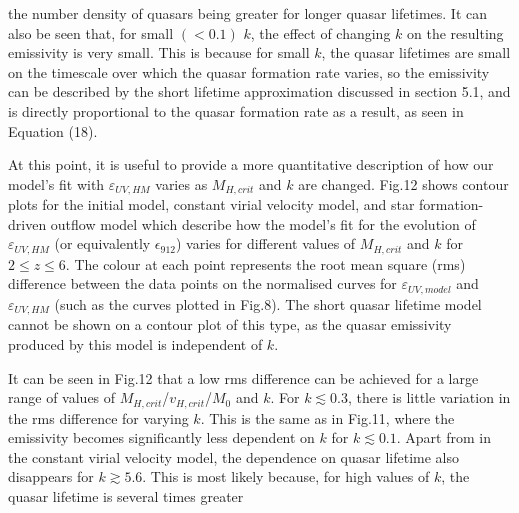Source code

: \documentclass[12pt, twocolumn]{report}%
\begin{document}
\twocolumngrid


\noindent the number density of quasars being greater for longer quasar lifetimes. It can also be seen that, for small $(<0.1)$ $k$, the effect of changing $k$ on the resulting emissivity is very small. This is because for small $k$, the quasar lifetimes are small on the timescale over which the quasar formation rate varies, so the emissivity can be described by the short lifetime approximation discussed in section 5.1, and is directly proportional to the quasar formation rate as a result, as seen in Equation (18).\par

At this point, it is useful to provide a more quantitative description of how our model's fit with $\varepsilon_{UV,HM}$ varies as $M_{H,crit}$ and $k$ are changed. Fig.12 shows contour plots for the initial model, constant virial velocity model, and star formation-driven outflow model which describe how the model's fit for the evolution of $\varepsilon_{UV,HM}$ (or equivalently $\epsilon_{912}$) varies for different values of $M_{H,crit}$ and $k$ for $2\leq z\leq6$. The colour at each point represents the root mean square (rms) difference between the data points on the normalised curves for $\varepsilon_{UV,model}$ and $\varepsilon_{UV,HM}$ (such as the curves plotted in Fig.8). The short quasar lifetime model cannot be shown on a contour plot of this type, as the quasar emissivity produced by this model is independent of $k$.\par

It can be seen in Fig.12 that a low rms difference can be achieved for a large range of values of $M_{H,crit}$/$v_{H,crit}$/$M_0$ and $k$. For $k\lesssim0.3$, there is little variation in the rms difference for varying $k$. This is the same as in Fig.11, where the emissivity becomes significantly less dependent on $k$ for $k\lesssim0.1$. Apart from in the constant virial velocity model, the dependence on quasar lifetime also disappears for $k\gtrsim5.6$. This is most likely because, for high values of $k$, the quasar lifetime is several times greater

\onecolumngrid
\end{document}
-----
Your task
Would you repeat the entries exactly, but with no pictures?

Answer
Source code

: \documentclass[12pt, twocolumn]{report}%
\begin{document}
\twocolumngrid


\noindent the number density of quasars being greater for longer quasar lifetimes. It can also be seen that, for small $(<0.1)$ $k$, the effect of changing $k$ on the resulting emissivity is very small. This is because for small $k$, the quasar lifetimes are small on the timescale over which the quasar formation rate varies, so the emissivity can be described by the short lifetime approximation discussed in section 5.1, and is directly proportional to the quasar formation rate as a result, as seen in Equation (18).\par

At this point, it is useful to provide a more quantitative description of how our model's fit with $\varepsilon_{UV,HM}$ varies as $M_{H,crit}$ and $k$ are changed. Fig.12 shows contour plots for the initial model, constant virial velocity model, and star formation-driven outflow model which describe how the model's fit for the evolution of $\varepsilon_{UV,HM}$ (or equivalently $\epsilon_{912}$) varies for different values of $M_{H,crit}$ and $k$ for $2\leq z\leq6$. The colour at each point represents the root mean square (rms) difference between the data points on the normalised curves for $\varepsilon_{UV,model}$ and $\varepsilon_{UV,HM}$ (such as the curves plotted in Fig.8). The short quasar lifetime model cannot be shown on a contour plot of this type, as the quasar emissivity produced by this model is independent of $k$.\par

It can be seen in Fig.12 that a low rms difference can be achieved for a large range of values of $M_{H,crit}$/$v_{H,crit}$/$M_0$ and $k$. For $k\lesssim0.3$, there is little variation in the rms difference for varying $k$. This is the same as in Fig.11, where the emissivity becomes significantly less dependent on $k$ for $k\lesssim0.1$. Apart from in the constant virial velocity model, the dependence on quasar lifetime also disappears for $k\gtrsim5.6$. This is most likely because, for high values of $k$, the quasar lifetime is several times greater

\onecolumngrid
\end{document}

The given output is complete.